David Horvitz, A Mountain / A Sea, 2018. Marble cube broken into pieces; book on a shelf; Marble cube 120 x 120 cm, Dimensions variable.
A Mountain / A Sea is one of two elements of an installation that Horvitz created for the 4th edition of the Henraux Foundation Prize, which took place in the historic Henraux sawmmill in Querceta. Horvitz was among three artists that won the prize.
The work consists of a marble cube that has been broken into pieces, which the public is invited to take home. Leaving only a signature, the viewers are meant to engage in an action that results in a distributed sculpture, that remains whole despite its physical disintegration and disappearance.

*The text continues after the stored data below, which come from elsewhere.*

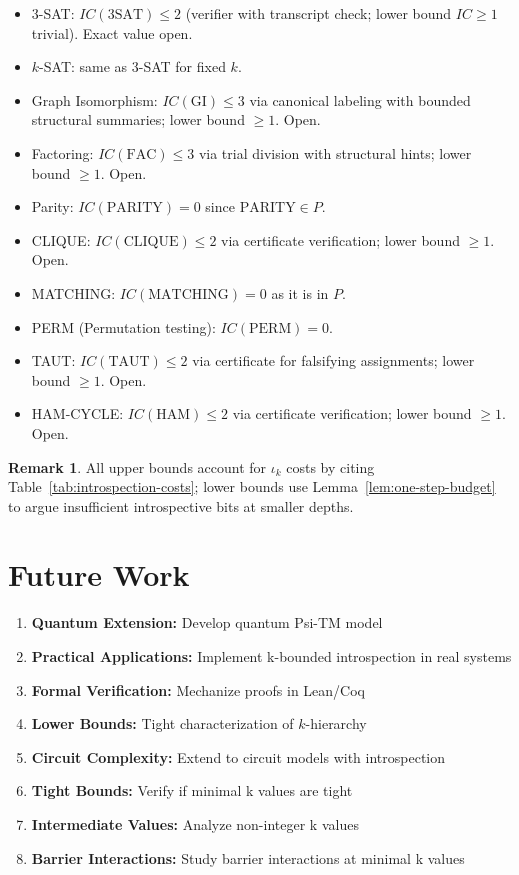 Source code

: \documentclass[11pt]{article}
\theoremstyle{definition}
\newtheorem{remark}[theorem]{Remark}
\begin{document}
\begin{itemize}
  \item 3-SAT: $IC(\mathrm{3SAT})\le 2$ (verifier with transcript check; lower bound $IC\ge1$ trivial). Exact value open.
  \item $k$-SAT: same as 3-SAT for fixed $k$.
  \item Graph Isomorphism: $IC(\mathrm{GI})\le 3$ via canonical labeling with bounded structural summaries; lower bound $\ge1$. Open.
  \item Factoring: $IC(\mathrm{FAC})\le 3$ via trial division with structural hints; lower bound $\ge1$. Open.
  \item Parity: $IC(\mathrm{PARITY})=0$ since $\mathrm{PARITY}\in P$.
  \item CLIQUE: $IC(\mathrm{CLIQUE})\le 2$ via certificate verification; lower bound $\ge1$. Open.
  \item MATCHING: $IC(\mathrm{MATCHING})=0$ as it is in $P$.
  \item PERM (Permutation testing): $IC(\mathrm{PERM})=0$.
  \item TAUT: $IC(\mathrm{TAUT})\le 2$ via certificate for falsifying assignments; lower bound $\ge1$. Open.
  \item HAM-CYCLE: $IC(\mathrm{HAM})\le 2$ via certificate verification; lower bound $\ge1$. Open.
\end{itemize}

\begin{remark}
All upper bounds account for $\iota_k$ costs by citing Table~\ref{tab:introspection-costs}; lower bounds use Lemma~\ref{lem:one-step-budget} to argue insufficient introspective bits at smaller depths.
\end{remark}

\section{Future Work}

\begin{enumerate}
\item \textbf{Quantum Extension:} Develop quantum Psi-TM model
\item \textbf{Practical Applications:} Implement k-bounded introspection in real systems  
\item \textbf{Formal Verification:} Mechanize proofs in Lean/Coq
\item \textbf{Lower Bounds:} Tight characterization of $k$-hierarchy
\item \textbf{Circuit Complexity:} Extend to circuit models with introspection
\item \textbf{Tight Bounds:} Verify if minimal k values are tight
\item \textbf{Intermediate Values:} Analyze non-integer k values
\item \textbf{Barrier Interactions:} Study barrier interactions at minimal k values
\end{enumerate}
\end{document}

“Marble sculpture has this feeling of permanence. But nothing is permanent. Marble is actually just a leftover of an ocean, compressed over time. You can think of marble, and think of mountains. Or you can think of the sea, all the marine life that has metamorphasized into marble. The etymology of “marble”, from Greek, means “to shine”. This obviously refers to the shiny quality of the stone. But it could also refer to the star light, to the stars, where all matter was created.
I wanted to make something that was fragile, not stable. I wanted to make something that was about falling apart, or disappearing. I could not imagine making anything representational. The idea is to take an existing block of marble found in the quarry on top of the mountain. And to reduce this to fragments, little pieces, all the size of something you can pick up in your hand. These fragments would be presented together, maybe looking like an earth work pile of rocks. And then in the exhibition, I want the people who are there can take a piece from the pile, so that it slowly disappears. I was thinking about the Felix Gonzales Torres piles of candy, and how that work depletes away… But for what I want to do, I actually don’t imagine the sculpture completely disappearing. It only disappears from here, from this place. I see it as a distributed sculpture made of marble. It still exists, it just exists across a space. Maybe it’s mostly in the town of where it is first shown. Or maybe it spreads out to larger distances. But I want to imagine that it still exists as whole, just scattered. Like a stone found in a river or on the beach, which once was a giant mountain, then travels in your pocket, on an airplane, and ends up on your desk. The mountain is still there.”